* **Work to be completed**
Exactly what is written in the records below should be returned, minus the images.

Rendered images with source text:
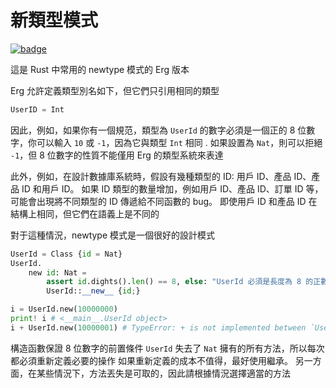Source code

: # 新類型模式

[![badge](https://img.shields.io/endpoint.svg?url=https%3A%2F%2Fgezf7g7pd5.execute-api.ap-northeast-1.amazonaws.com%2Fdefault%2Fsource_up_to_date%3Fowner%3Derg-lang%26repos%3Derg%26ref%3Dmain%26path%3Ddoc/EN/syntax/type/advanced/newtype.md%26commit_hash%3D51de3c9d5a9074241f55c043b9951b384836b258)](https://gezf7g7pd5.execute-api.ap-northeast-1.amazonaws.com/default/source_up_to_date?owner=erg-lang&repos=erg&ref=main&path=doc/EN/syntax/type/advanced/newtype.md&commit_hash=51de3c9d5a9074241f55c043b9951b384836b258)

這是 Rust 中常用的 newtype 模式的 Erg 版本

Erg 允許定義類型別名如下，但它們只引用相同的類型

```python
UserID = Int
```

因此，例如，如果你有一個規范，類型為 `UserId` 的數字必須是一個正的 8 位數字，你可以輸入 `10` 或 `-1`，因為它與類型 `Int` 相同 . 如果設置為 `Nat`，則可以拒絕 `-1`，但 8 位數字的性質不能僅用 Erg 的類型系統來表達

此外，例如，在設計數據庫系統時，假設有幾種類型的 ID: 用戶 ID、產品 ID、產品 ID 和用戶 ID。 如果 ID 類型的數量增加，例如用戶 ID、產品 ID、訂單 ID 等，可能會出現將不同類型的 ID 傳遞給不同函數的 bug。 即使用戶 ID 和產品 ID 在結構上相同，但它們在語義上是不同的

對于這種情況，newtype 模式是一個很好的設計模式

```python
UserId = Class {id = Nat}
UserId.
    new id: Nat =
        assert id.dights().len() == 8, else: "UserId 必須是長度為 8 的正數"
        UserId::__new__ {id;}

i = UserId.new(10000000)
print! i # <__main__.UserId object>
i + UserId.new(10000001) # TypeError: + is not implemented between `UserId` and `UserId
```

構造函數保證 8 位數字的前置條件
`UserId` 失去了 `Nat` 擁有的所有方法，所以每次都必須重新定義必要的操作
如果重新定義的成本不值得，最好使用繼承。 另一方面，在某些情況下，方法丟失是可取的，因此請根據情況選擇適當的方法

* **Written reply**
Source code

: # 新類型模式

[![badge](https://img.shields.io/endpoint.svg?url=https%3A%2F%2Fgezf7g7pd5.execute-api.ap-northeast-1.amazonaws.com%2Fdefault%2Fsource_up_to_date%3Fowner%3Derg-lang%26repos%3Derg%26ref%3Dmain%26path%3Ddoc/EN/syntax/type/advanced/newtype.md%26commit_hash%3D51de3c9d5a9074241f55c043b9951b384836b258)](https://gezf7g7pd5.execute-api.ap-northeast-1.amazonaws.com/default/source_up_to_date?owner=erg-lang&repos=erg&ref=main&path=doc/EN/syntax/type/advanced/newtype.md&commit_hash=51de3c9d5a9074241f55c043b9951b384836b258)

這是 Rust 中常用的 newtype 模式的 Erg 版本

Erg 允許定義類型別名如下，但它們只引用相同的類型

```python
UserID = Int
```

因此，例如，如果你有一個規范，類型為 `UserId` 的數字必須是一個正的 8 位數字，你可以輸入 `10` 或 `-1`，因為它與類型 `Int` 相同 . 如果設置為 `Nat`，則可以拒絕 `-1`，但 8 位數字的性質不能僅用 Erg 的類型系統來表達

此外，例如，在設計數據庫系統時，假設有幾種類型的 ID: 用戶 ID、產品 ID、產品 ID 和用戶 ID。 如果 ID 類型的數量增加，例如用戶 ID、產品 ID、訂單 ID 等，可能會出現將不同類型的 ID 傳遞給不同函數的 bug。 即使用戶 ID 和產品 ID 在結構上相同，但它們在語義上是不同的

對于這種情況，newtype 模式是一個很好的設計模式

```python
UserId = Class {id = Nat}
UserId.
    new id: Nat =
        assert id.dights().len() == 8, else: "UserId 必須是長度為 8 的正數"
        UserId::__new__ {id;}

i = UserId.new(10000000)
print! i # <__main__.UserId object>
i + UserId.new(10000001) # TypeError: + is not implemented between `UserId` and `UserId
```

構造函數保證 8 位數字的前置條件
`UserId` 失去了 `Nat` 擁有的所有方法，所以每次都必須重新定義必要的操作
如果重新定義的成本不值得，最好使用繼承。 另一方面，在某些情況下，方法丟失是可取的，因此請根據情況選擇適當的方法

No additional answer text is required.